Meridione senza più storia di rispetto. Realtà che allarmano, sintomo di un modus  operandi endemico in cui qualcosa ha modificato parte degli equilibri relazionali tra uomo e donna. Uomini che individuano la donna come origine del male, seduttrice adepta a ricondurre l’uomo al diavolo, così come è stata dipinta in alcune epoche storiche,  o ancora essere sottomesso perché inferiore come affermava Aristotele per il quale  la donna doveva  essere dominata e l’uomo doveva essere in grado di farlo. Il meridione in genere ha sempre, sin dagli albori della storia, portato un grande rispetto nei confronti del genere femminile. Tanti sono gli esempi proposti dalla letteratura, dagli annali, in cui la donna veniva omaggiata e ringraziata per il suo semplice esistere. “Nel Meridione c’è una cultura del rispetto della donna che nasce da tradizioni storiche-ha detto Francesco Alecci, a capo della terna commissariale di Lamezia Terme- Gli eventi di violenza sono sempre sintomo di una aberrazione del singolo che però, nel momento in cui divengono seriali, nel momento in cui si assumono dati oggettivi, numerici, così rilevanti è evidente debbano riferirsi ad un fenomeno di natura sociale”.

Denunciare sempre.
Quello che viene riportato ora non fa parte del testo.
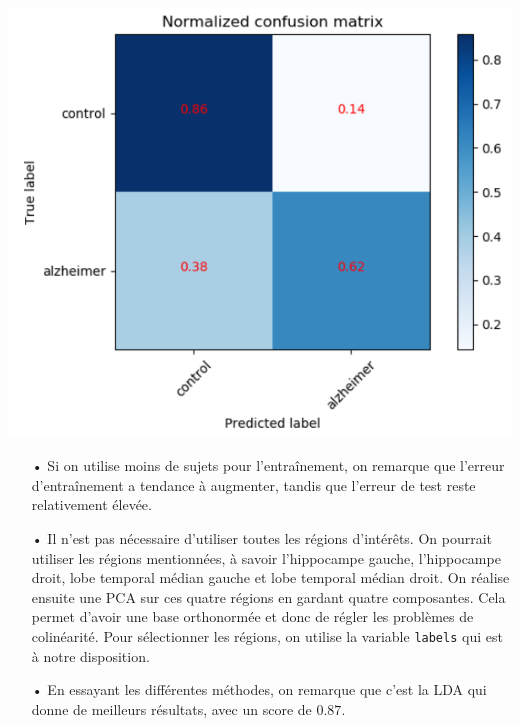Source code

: \documentclass[a4paper, 10pt]{article}
\begin{document}
\begin{center}
	\includegraphics[scale=0.7]{confusion_matrix_alzheimer.PNG}
\end{center}

\hspace*{2mm}

\begin{itemize}

	\item[•] Si on utilise moins de sujets pour l'entraînement, on remarque que l'erreur d'entraînement a tendance à augmenter, tandis que l'erreur de test reste relativement élevée.
	
	\item[•] Il n'est pas nécessaire d'utiliser toutes les régions d'intérêts. On pourrait utiliser les régions mentionnées, à savoir l'hippocampe gauche, l'hippocampe droit, lobe temporal médian gauche et lobe temporal médian droit. On réalise ensuite une PCA sur ces quatre régions en gardant quatre composantes. Cela permet d'avoir une base orthonormée et donc de régler les problèmes de colinéarité. Pour sélectionner les régions, on utilise la variable \texttt{labels} qui est à notre disposition.
	
	\item[•] En essayant les différentes méthodes, on remarque que c'est la LDA qui donne de meilleurs résultats, avec un score de $0.87$.

\end{itemize}
\end{document}
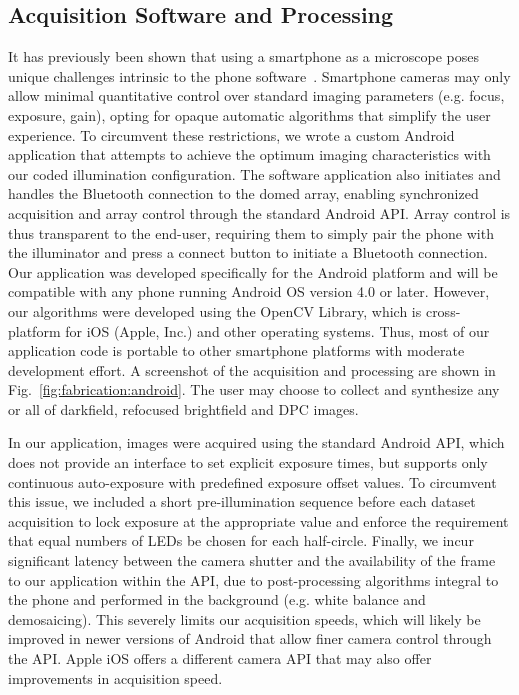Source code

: \subsection{Acquisition Software and Processing}
It has previously been shown that using a smartphone as a microscope poses unique challenges intrinsic to the phone software~\cite{skandarajah2014quantitative}. Smartphone cameras may only allow minimal quantitative control over standard imaging parameters (e.g. focus, exposure, gain), opting for opaque automatic algorithms that simplify the user experience. To circumvent these restrictions, we wrote a custom Android application that attempts to achieve the optimum imaging characteristics with our coded illumination configuration. The software application also initiates and handles the Bluetooth connection to the domed array, enabling synchronized acquisition and array control through the standard Android API. Array control is thus transparent to the end-user, requiring them to simply pair the phone with the illuminator and press a connect button to initiate a Bluetooth connection. Our application was developed specifically for the Android platform and will be compatible with any phone running Android OS version 4.0 or later. However, our algorithms were developed using the OpenCV Library, which is cross-platform for iOS (Apple, Inc.) and other operating systems. Thus, most of our application code is portable to other smartphone platforms with moderate development effort. A screenshot of the acquisition and processing are shown in Fig.~\ref{fig:fabrication:android}. The user may choose to collect and synthesize any or all of darkfield, refocused brightfield and DPC images.

In our application, images were acquired using the standard Android API, which does not provide an interface to set explicit exposure times, but supports only continuous auto-exposure with predefined exposure offset values. To circumvent this issue, we included a short pre-illumination sequence before each dataset acquisition to lock exposure at the appropriate value and enforce the requirement that equal numbers of LEDs be chosen for each half-circle. Finally, we incur significant latency between the camera shutter and the availability of the frame to our application within the API, due to post-processing algorithms integral to the phone and performed in the background (e.g. white balance and demosaicing). This severely limits our acquisition speeds, which will likely be improved in newer versions of Android that allow finer camera control through the API. Apple iOS offers a different camera API that may also offer improvements in acquisition speed.


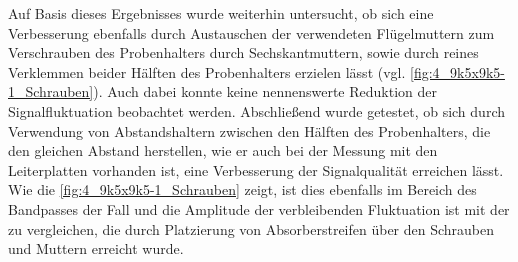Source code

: Auf Basis dieses Ergebnisses wurde weiterhin untersucht, ob sich eine Verbesserung ebenfalls durch Austauschen der verwendeten Flügelmuttern zum Verschrauben des Probenhalters durch Sechskantmuttern, sowie durch reines Verklemmen beider Hälften des Probenhalters erzielen lässt (vgl. \Abb\ref{fig:4_9k5x9k5-1_Schrauben}). Auch dabei konnte keine nennenswerte Reduktion der Signalfluktuation beobachtet werden. Abschließend wurde getestet, ob sich durch Verwendung von Abstandshaltern zwischen den Hälften des Probenhalters, die den gleichen Abstand herstellen, wie er auch bei der Messung mit den Leiterplatten vorhanden ist, eine Verbesserung der Signalqualität erreichen lässt. Wie die \Abb\ref{fig:4_9k5x9k5-1_Schrauben} zeigt, ist dies ebenfalls im Bereich des Bandpasses der Fall und die Amplitude der verbleibenden Fluktuation ist mit der zu vergleichen, die durch Platzierung von Absorberstreifen über den Schrauben und Muttern erreicht wurde. 
\par
\vspace{\linespace}

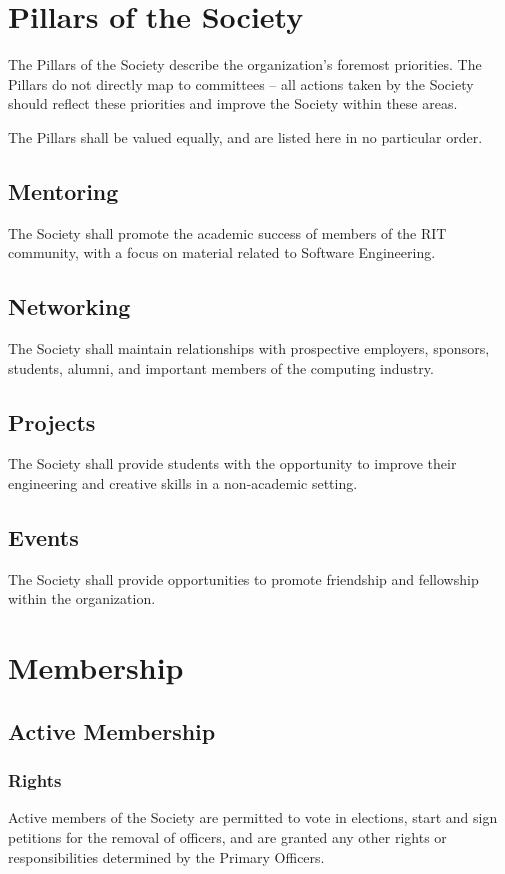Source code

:\documentclass[american]{article}
\begin{document}
\section{Pillars of the Society}

The Pillars of the Society describe the organization's foremost priorities. The Pillars do not directly map to committees -- all actions taken by the Society should reflect these priorities and improve the Society within these areas.

The Pillars shall be valued equally, and are listed here in no particular order.

\subsection{Mentoring}
The Society shall promote the academic success of members of the RIT community, with a focus on material related to Software Engineering.

\subsection{Networking}
The Society shall maintain relationships with prospective employers, sponsors, students, alumni, and important members of the computing industry.

\subsection{Projects}
The Society shall provide students with the opportunity to improve their engineering and creative skills in a non-academic setting.

\subsection{Events}
The Society shall provide opportunities to promote friendship and fellowship within the organization.

\section{Membership}

\subsection{Active Membership}

\subsubsection{Rights}
Active members of the Society are permitted to vote in elections, start and sign petitions for the removal of officers, and are granted any other rights or responsibilities determined by the Primary Officers.
\end{document}
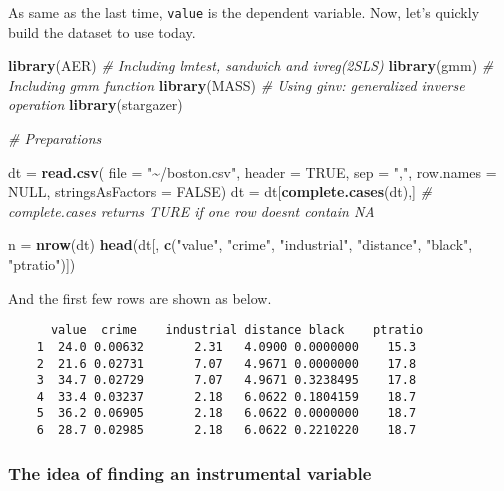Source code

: \documentclass[
  12pt,
]{article}
\newenvironment{Shaded}{\begin{snugshade}}{\end{snugshade}}
\newcommand{\CommentTok}[1]{\textcolor[rgb]{0.56,0.35,0.01}{\textit{#1}}}
\newcommand{\DataTypeTok}[1]{\textcolor[rgb]{0.13,0.29,0.53}{#1}}
\newcommand{\KeywordTok}[1]{\textcolor[rgb]{0.13,0.29,0.53}{\textbf{#1}}}
\newcommand{\NormalTok}[1]{#1}
\newcommand{\OtherTok}[1]{\textcolor[rgb]{0.56,0.35,0.01}{#1}}
\newcommand{\StringTok}[1]{\textcolor[rgb]{0.31,0.60,0.02}{#1}}
\begin{document}
As same as the last time, \texttt{value} is the dependent variable. Now, let's quickly build the dataset to use today.

\begin{Shaded}
\begin{Highlighting}[]
\KeywordTok{library}\NormalTok{(AER) }\CommentTok{\# Including lmtest, sandwich and ivreg(2SLS)}
\KeywordTok{library}\NormalTok{(gmm) }\CommentTok{\# Including gmm function}
\KeywordTok{library}\NormalTok{(MASS) }\CommentTok{\# Using ginv: generalized inverse operation}
\KeywordTok{library}\NormalTok{(stargazer)}

\CommentTok{\# Preparations }

\NormalTok{dt =}\StringTok{ }\KeywordTok{read.csv}\NormalTok{(}
\DataTypeTok{file =} \StringTok{"\textasciitilde{}/boston.csv"}\NormalTok{,}
\DataTypeTok{header =} \OtherTok{TRUE}\NormalTok{, }\DataTypeTok{sep =} \StringTok{","}\NormalTok{, }\DataTypeTok{row.names =} \OtherTok{NULL}\NormalTok{, }\DataTypeTok{stringsAsFactors =} \OtherTok{FALSE}\NormalTok{)}
\NormalTok{dt =}\StringTok{ }\NormalTok{dt[}\KeywordTok{complete.cases}\NormalTok{(dt),] }
\CommentTok{\# complete.cases returns TURE if one row doesn\textquotesingle{}t contain NA}

\NormalTok{n =}\StringTok{ }\KeywordTok{nrow}\NormalTok{(dt)}
\KeywordTok{head}\NormalTok{(dt[, }\KeywordTok{c}\NormalTok{(}\StringTok{"value"}\NormalTok{, }\StringTok{"crime"}\NormalTok{, }\StringTok{"industrial"}\NormalTok{, }\StringTok{"distance"}\NormalTok{, }\StringTok{"black"}\NormalTok{,  }\StringTok{"ptratio"}\NormalTok{)])}
\end{Highlighting}
\end{Shaded}

And the first few rows are shown as below.

\begin{verbatim}
      value  crime    industrial distance black    ptratio
    1  24.0 0.00632       2.31   4.0900 0.0000000    15.3
    2  21.6 0.02731       7.07   4.9671 0.0000000    17.8
    3  34.7 0.02729       7.07   4.9671 0.3238495    17.8
    4  33.4 0.03237       2.18   6.0622 0.1804159    18.7
    5  36.2 0.06905       2.18   6.0622 0.0000000    18.7
    6  28.7 0.02985       2.18   6.0622 0.2210220    18.7
\end{verbatim}

\hypertarget{the-idea-of-finding-an-instrumental-variable}{%
\subsubsection{The idea of finding an instrumental variable}\label{the-idea-of-finding-an-instrumental-variable}}
\end{document}

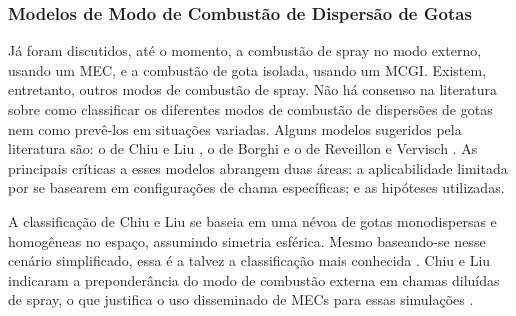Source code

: \subsubsection{Modelos de Modo de Combustão de Dispersão de Gotas}

Já foram discutidos, até o momento, a combustão de spray no modo externo, usando um MEC, e a combustão de gota isolada, usando um MCGI.
Existem, entretanto, outros modos de combustão de spray.
Não há consenso na literatura sobre como classificar os diferentes modos de combustão de dispersões de gotas nem como prevê-los em situações variadas.
Alguns modelos sugeridos pela literatura são: o de Chiu e Liu \cite{ChiuH1977,ChiuH1982}, o de Borghi \cite{Borghi1996} e o de Reveillon e Vervisch \cite{ReveillonJ2005}.
As principais críticas a esses modelos abrangem duas áreas: a aplicabilidade limitada por se basearem em configurações de chama específicas; e as hipóteses utilizadas. 

A classificação de Chiu e Liu \cite{ChiuH1977,ChiuH1982} se baseia em uma névoa de gotas monodispersas e homogêneas no espaço, assumindo simetria esférica.
Mesmo baseando-se nesse cenário simplificado, essa é a talvez a classificação mais conhecida \cite{JennyB2012}.
Chiu e Liu \cite{ChiuH1982} indicaram a preponderância do modo de combustão externa em chamas diluídas de spray, o que justifica o uso disseminado de MECs para essas simulações \cite{SacomanoF2017PhD}.



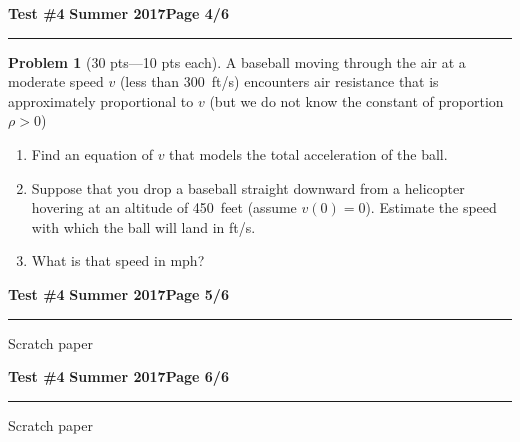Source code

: \documentclass[12pt]{article}
\theoremstyle{definition}
\newtheorem{problem}{Problem}
\begin{document}
\newpage

\hfill{\large\bf Test \#4}\hfill{\large\bf
  Summer 2017}\hfill{\large\bf Page 4/6}\hrule

\bigskip
\begin{problem}[30 pts---10 pts each]
A baseball moving through the air at a moderate speed $v$ (less than 300~ft/s) encounters air resistance that is approximately proportional to $v$ (but we do not know the constant of proportion $\rho>0$)
\begin{enumerate}
\item Find an equation of $v$ that models the total acceleration of the ball.
\vspace{2cm}
\begin{flushright}
\end{flushright}
\item Suppose that you drop a baseball straight downward from a helicopter hovering at an altitude of 450~feet (assume $v(0)=0$).  Estimate the speed with which the ball will land in ft/s.
\vspace{10cm}
\begin{flushright}
\end{flushright}
\item What is that speed in mph?
\vspace{0.8cm}
\begin{flushright}
\end{flushright}
\end{enumerate} 
\end{problem}

\hfill{\large\bf Test \#4}\hfill{\large\bf
  Summer 2017}\hfill{\large\bf Page 5/6}\hrule

\bigskip
\Large Scratch paper

\newpage

\hfill{\large\bf Test \#4}\hfill{\large\bf
  Summer 2017}\hfill{\large\bf Page 6/6}\hrule

\bigskip
\Large Scratch paper
\end{document}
Tanti gli episodi e tante le denunce eppure ancora ci sono donne che credono nella redenzione del proprio compagno violento, nel cambiamento dell’uomo, nella utopica speranza che possa trasformarsi nel compagno dolce e premuroso, disdegnando l’idea di denunciarlo e adducendo all’atto violento la scusa del “nervosismo” mentre, sin da subito, appare ovvia la doverosa necessità di denunciare, sin dal primo atto violento , l’uomo che mostra questi atteggiamenti.

“È sempre giusto denunciare - scandisce il tenente colonnello a capo del Gruppo dei Carabinieri di Lamezia Terme, Massimo Ribaudo - L’importante, innanzitutto è avere una rete di relazioni in grado di proteggere la persona. Bisogna individuare gli indicatori di rischio, i cosiddetti fattori primari, prima che si verifichino le violenze, qualsiasi esse siano: fisiche, psicologiche, sessuali, di carattere economico. La denuncia è l’unico sistema per uscire da forme di violenza che diventano sempre più pervasive e che finiscono per condizionare il quotidiano vivere della donna. Tutti possono cambiare. La funzione del nostro ordinamento è quella di carattere rieducativo ma questo non significa che non bisogna denunciare.”